Yes, the law seems to keep extending copyright, mainly for the benefit of corporations such as Disney (who actually used PD songs in their early productions so they wouldn't have to pay royalties) and are really more into extending copyright to preserve the Mouse as their own more than anything (to wit, the Sonny Bono law that extended copyright an additional twenty years).

Public Domain is where creativity and musical derivation flourishes. So I don't understand why we have a system based on the death of a composer rather than a specific period. If you write a song (presumably a hit that others would like to work with) at age 18 and live to be 100, your song remains in in copyright I believe it is now 90 years after death for a period total of 172 years (9 generations hence or until the year 2190 if done today). Contrast that with a patent for 17 years renewable once). Imagine where our technology would be if people could sit on their patents for 150 years just waiting for the highest bidder to buy them out. Think where classical music would be if just now it was entering the public domain.

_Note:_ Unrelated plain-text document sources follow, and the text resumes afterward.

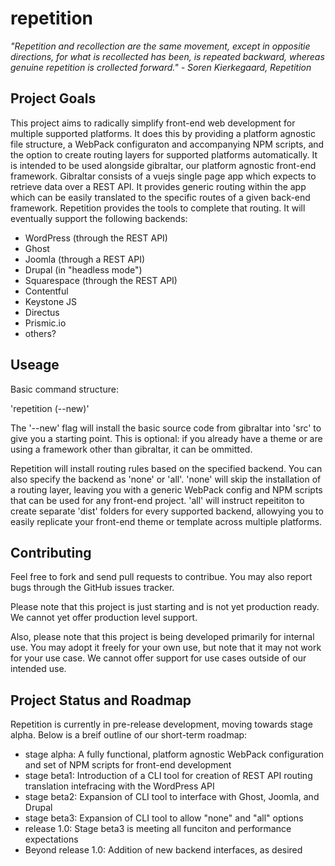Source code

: # repetition

*"Repetition and recollection are the same movement, except in oppositie directions, for what is recollected has been, is repeated backward, whereas genuine repetition is crollected forward." - Soren Kierkegaard, Repetition*

## Project Goals

This project aims to radically simplify front-end web development for multiple supported platforms. It does this by providing a platform agnostic file structure, a WebPack configuraton and accompanying NPM scripts, and the option to create routing layers for supported platforms automatically. It is intended to be used alongside gibraltar, our platform agnostic front-end framework. Gibraltar consists of a vuejs single page app which expects to retrieve data over a REST API. It provides generic routing within the app which can be easily translated to the specific routes of a given back-end framework. Repetition provides the tools to complete that routing. It will eventually support the following backends:

 - WordPress (through the REST API)
 - Ghost 
 - Joomla (through a REST API)
 - Drupal (in "headless mode")
 - Squarespace (through the REST API)
 - Contentful
 - Keystone JS
 - Directus
 - Prismic.io
 - others?

## Useage

Basic command structure:

'repetition <backend> (--new)'

The '--new' flag will install the basic source code from gibraltar into 'src' to give you a starting point. This is optional: if you already have a theme or are using a framework other than gibraltar, it can be ommitted.

Repetition will install routing rules based on the specified backend. You can also specify the backend as 'none' or 'all'. 'none' will skip the installation of a routing layer, leaving you with a generic WebPack config and NPM scripts that can be used for any front-end project. 'all' will instruct repeititon to create separate 'dist' folders for every supported backend, allowying you to easily replicate your front-end theme or template across multiple platforms.

## Contributing

Feel free to fork and send pull requests to contribue. You may also report bugs through the GitHub issues tracker.

Please note that this project is just starting and is not yet production ready. We cannot yet offer production level support.

Also, please note that this project is being developed primarily for internal use. You may adopt it freely for your own use, but note that it may not work for your use case. We cannot offer support for use cases outside of our intended use.

## Project Status and Roadmap

Repetition is currently in pre-release development, moving towards stage alpha. Below is a breif outline of our short-term roadmap:

 - stage alpha: A fully functional, platform agnostic WebPack configuration and set of NPM scripts for front-end development
 - stage beta1: Introduction of a CLI tool for creation of REST API routing translation intefracing with the WordPress API
 - stage beta2: Expansion of CLI tool to interface with Ghost, Joomla, and Drupal
 - stage beta3: Expansion of CLI tool to allow "none" and "all" options
 - release 1.0: Stage beta3 is meeting all funciton and performance expectations
 - Beyond release 1.0: Addition of new backend interfaces, as desired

The law is the law, and I respect that, but it is really designed for the rich to preserve their riches, not for the regular musician in the creation and variation of music. I'm all for the composer and his family making a buck, but my great grandchildren won't keep getting my retirement pay just because I earned while alive. No, they get a one-time payout (my inheritance). And most songs, I'd guess 99 point something percent, fall into obscurity never to be heard or re-experienced again for the sake of a few people's cash cows. Derivative work is why we have much of the wonderful music we have today, because copyright was not previously for essentially an eternity.

My $0.02 worth. You don't have to agree and please, no flames, just disagree.